但是,我这两天发现TensorFlow有个巨坑的地方,就是你利用文件队列的方式去进行输入数据处理,你必须将tf.train.batch方法输出的张量数据直接输入到神经网络中,不能通过占位符的方式,否则就会报如下错误:
TypeError,must be real number,not Tensor
也有可能报如下错误:
InvalidArgumentError: You must feed a value for placeholder tensor ‘x_’ with dtype float and shape [10,227,227,3] [[Node: x_ = Placeholder[dtype=DT_FLOAT, shape=[10,227,227,3], _device=”/job:localhost/replica:0/task:0/device:GPU:0″]()]]

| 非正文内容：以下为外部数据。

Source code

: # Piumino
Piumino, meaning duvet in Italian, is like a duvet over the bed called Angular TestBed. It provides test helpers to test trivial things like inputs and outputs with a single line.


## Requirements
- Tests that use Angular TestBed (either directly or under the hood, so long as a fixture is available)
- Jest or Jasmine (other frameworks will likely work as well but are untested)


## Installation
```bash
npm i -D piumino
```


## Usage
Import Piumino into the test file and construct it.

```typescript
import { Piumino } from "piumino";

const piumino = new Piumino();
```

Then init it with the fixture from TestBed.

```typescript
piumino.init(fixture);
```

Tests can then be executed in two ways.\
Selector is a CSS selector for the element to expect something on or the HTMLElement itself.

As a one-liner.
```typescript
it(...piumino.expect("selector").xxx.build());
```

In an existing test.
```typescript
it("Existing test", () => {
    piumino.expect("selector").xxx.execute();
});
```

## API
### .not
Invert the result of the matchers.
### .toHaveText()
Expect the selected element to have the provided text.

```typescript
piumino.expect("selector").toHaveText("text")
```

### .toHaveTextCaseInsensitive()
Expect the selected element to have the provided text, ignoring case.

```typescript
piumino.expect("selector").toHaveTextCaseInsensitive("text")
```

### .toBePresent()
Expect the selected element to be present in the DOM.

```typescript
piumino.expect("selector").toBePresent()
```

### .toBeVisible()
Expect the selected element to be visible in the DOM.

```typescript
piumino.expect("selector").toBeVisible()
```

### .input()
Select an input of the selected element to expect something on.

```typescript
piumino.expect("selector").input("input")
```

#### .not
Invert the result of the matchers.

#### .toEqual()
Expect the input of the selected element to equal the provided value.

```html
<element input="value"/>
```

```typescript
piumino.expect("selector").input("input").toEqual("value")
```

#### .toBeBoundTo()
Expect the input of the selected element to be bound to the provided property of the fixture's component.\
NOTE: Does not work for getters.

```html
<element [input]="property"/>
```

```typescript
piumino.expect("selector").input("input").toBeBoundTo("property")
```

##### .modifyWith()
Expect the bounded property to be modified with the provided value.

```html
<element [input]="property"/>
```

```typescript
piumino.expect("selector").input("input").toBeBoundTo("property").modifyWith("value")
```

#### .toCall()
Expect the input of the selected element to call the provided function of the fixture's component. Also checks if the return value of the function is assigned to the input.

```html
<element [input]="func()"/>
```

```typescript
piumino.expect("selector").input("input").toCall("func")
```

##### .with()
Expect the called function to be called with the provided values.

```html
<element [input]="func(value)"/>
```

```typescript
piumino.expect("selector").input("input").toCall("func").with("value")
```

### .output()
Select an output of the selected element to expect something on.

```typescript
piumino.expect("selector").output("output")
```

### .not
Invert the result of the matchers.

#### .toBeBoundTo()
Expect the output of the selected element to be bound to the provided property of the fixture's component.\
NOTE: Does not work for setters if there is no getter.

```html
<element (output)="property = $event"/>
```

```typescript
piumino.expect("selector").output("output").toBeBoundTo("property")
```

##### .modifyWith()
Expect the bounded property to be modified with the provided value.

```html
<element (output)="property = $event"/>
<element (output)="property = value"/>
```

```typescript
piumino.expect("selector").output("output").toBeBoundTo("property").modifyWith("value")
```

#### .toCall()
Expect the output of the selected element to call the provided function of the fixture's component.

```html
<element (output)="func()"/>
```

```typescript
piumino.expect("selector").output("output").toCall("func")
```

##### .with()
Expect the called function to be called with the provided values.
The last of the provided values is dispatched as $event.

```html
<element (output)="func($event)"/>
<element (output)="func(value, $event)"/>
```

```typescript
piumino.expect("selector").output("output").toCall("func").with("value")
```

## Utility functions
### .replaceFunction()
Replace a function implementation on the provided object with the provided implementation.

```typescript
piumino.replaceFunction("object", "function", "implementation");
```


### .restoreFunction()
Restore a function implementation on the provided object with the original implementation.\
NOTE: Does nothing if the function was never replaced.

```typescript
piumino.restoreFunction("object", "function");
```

至于原因,我也不知道为什么,还没有去细细深究,但这是我踩了两天的坑才发现的,以前也没人提过这个问题!我上面说的可能还不是很清楚,直接看代码(只截取了关键部分)吧:
正确代码:
# 获取训练集文件名和对应标签列表
file_list, label_list = input_data.get_files(train_dir)
# 生成一个batch的图像数据和标签
train_batch, train_label_batch = input_data.get_batch(file_list,
label_list,
IMG_W,
IMG_H,
BATCH_SIZE,
CAPACITY)
regularizer = tf.contrib.layers.l2_regularizer(0.0001)
# 获取训练batch数据网络输出结果
train_logits = model.inference(train_batch, True,BATCH_SIZE,regularizer, N_CLASSES)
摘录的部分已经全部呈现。